### [Exercise materials]
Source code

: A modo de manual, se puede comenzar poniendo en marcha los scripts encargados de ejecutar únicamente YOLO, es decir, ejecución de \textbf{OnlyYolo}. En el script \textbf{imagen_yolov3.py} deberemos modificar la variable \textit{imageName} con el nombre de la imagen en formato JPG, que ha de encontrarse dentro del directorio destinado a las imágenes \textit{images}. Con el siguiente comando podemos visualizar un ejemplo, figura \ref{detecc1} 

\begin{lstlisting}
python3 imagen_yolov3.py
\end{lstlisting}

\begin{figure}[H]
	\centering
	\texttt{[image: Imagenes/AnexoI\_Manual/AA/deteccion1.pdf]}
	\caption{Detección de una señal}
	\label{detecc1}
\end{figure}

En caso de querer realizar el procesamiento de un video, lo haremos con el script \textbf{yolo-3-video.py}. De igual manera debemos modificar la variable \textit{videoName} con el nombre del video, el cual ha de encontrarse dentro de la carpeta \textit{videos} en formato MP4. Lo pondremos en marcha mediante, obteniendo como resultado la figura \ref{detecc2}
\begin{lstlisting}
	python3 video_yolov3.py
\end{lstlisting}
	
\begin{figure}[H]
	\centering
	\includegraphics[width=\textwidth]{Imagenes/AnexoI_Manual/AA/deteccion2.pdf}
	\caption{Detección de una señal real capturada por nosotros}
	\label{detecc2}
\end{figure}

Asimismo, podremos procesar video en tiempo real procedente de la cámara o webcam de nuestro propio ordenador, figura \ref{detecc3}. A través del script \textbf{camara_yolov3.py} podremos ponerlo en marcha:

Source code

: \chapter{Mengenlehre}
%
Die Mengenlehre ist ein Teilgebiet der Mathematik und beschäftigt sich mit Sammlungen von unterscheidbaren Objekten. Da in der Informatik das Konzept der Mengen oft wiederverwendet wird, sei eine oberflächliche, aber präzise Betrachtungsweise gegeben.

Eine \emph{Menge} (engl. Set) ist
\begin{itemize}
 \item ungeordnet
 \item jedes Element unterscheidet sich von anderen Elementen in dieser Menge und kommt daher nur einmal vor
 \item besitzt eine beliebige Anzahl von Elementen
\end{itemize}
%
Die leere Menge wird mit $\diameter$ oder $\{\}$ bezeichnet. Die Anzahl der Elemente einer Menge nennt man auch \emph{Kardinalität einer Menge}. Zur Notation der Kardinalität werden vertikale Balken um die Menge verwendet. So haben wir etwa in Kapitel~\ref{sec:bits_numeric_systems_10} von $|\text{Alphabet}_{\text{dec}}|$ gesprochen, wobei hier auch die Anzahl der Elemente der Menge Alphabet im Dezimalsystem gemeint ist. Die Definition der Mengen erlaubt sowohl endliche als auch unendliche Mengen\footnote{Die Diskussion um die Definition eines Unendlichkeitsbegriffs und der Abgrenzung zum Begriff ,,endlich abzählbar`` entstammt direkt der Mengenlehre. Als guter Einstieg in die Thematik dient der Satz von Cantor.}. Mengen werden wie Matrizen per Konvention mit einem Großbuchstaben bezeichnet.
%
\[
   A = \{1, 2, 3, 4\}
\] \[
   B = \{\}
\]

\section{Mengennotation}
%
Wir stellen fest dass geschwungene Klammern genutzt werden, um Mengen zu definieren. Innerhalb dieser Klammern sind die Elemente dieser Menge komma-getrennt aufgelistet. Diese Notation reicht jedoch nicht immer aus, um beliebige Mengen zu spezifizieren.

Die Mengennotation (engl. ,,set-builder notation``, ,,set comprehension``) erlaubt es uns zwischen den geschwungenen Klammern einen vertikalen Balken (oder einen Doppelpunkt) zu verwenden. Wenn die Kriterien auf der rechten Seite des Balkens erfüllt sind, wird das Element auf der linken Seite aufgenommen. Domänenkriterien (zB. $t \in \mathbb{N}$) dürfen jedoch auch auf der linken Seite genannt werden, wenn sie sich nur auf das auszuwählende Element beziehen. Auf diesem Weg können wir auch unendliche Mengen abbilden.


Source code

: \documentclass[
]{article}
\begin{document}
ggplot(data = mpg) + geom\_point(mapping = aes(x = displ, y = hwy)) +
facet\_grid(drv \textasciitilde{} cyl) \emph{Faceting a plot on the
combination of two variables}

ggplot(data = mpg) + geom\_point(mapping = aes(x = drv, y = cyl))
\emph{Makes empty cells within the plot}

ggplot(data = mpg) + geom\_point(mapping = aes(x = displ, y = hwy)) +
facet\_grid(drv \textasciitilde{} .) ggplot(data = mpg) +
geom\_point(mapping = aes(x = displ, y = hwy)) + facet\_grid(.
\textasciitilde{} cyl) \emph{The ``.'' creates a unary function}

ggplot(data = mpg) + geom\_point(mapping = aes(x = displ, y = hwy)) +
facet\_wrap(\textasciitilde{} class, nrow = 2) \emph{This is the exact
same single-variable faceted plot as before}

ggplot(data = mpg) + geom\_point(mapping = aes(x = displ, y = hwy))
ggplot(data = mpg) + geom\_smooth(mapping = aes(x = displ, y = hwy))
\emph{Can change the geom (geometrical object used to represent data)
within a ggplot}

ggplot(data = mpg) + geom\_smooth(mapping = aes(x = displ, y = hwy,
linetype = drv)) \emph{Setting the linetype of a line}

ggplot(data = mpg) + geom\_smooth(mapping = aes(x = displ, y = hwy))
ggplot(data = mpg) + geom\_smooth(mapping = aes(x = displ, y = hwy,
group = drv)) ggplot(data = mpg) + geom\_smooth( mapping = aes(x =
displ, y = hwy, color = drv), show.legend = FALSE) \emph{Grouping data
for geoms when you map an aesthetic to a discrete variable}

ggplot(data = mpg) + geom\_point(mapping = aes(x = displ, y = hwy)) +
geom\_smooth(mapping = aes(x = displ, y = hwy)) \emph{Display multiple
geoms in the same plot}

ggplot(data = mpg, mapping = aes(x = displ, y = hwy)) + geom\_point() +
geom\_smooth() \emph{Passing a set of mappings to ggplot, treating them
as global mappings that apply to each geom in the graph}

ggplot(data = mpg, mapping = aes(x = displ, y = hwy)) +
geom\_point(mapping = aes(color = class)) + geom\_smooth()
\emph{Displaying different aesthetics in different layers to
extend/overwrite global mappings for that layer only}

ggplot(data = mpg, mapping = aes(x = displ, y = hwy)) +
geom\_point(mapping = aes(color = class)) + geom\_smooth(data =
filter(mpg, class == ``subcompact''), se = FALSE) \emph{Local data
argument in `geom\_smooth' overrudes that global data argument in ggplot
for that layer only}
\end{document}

### [Exercise aim]
The job here is to find each line above with the word "FALSE" and copy it.

### [Solution to the exercise]
displ, y = hwy, color = drv), show.legend = FALSE) \emph{Grouping data
filter(mpg, class == ``subcompact''), se = FALSE) \emph{Local data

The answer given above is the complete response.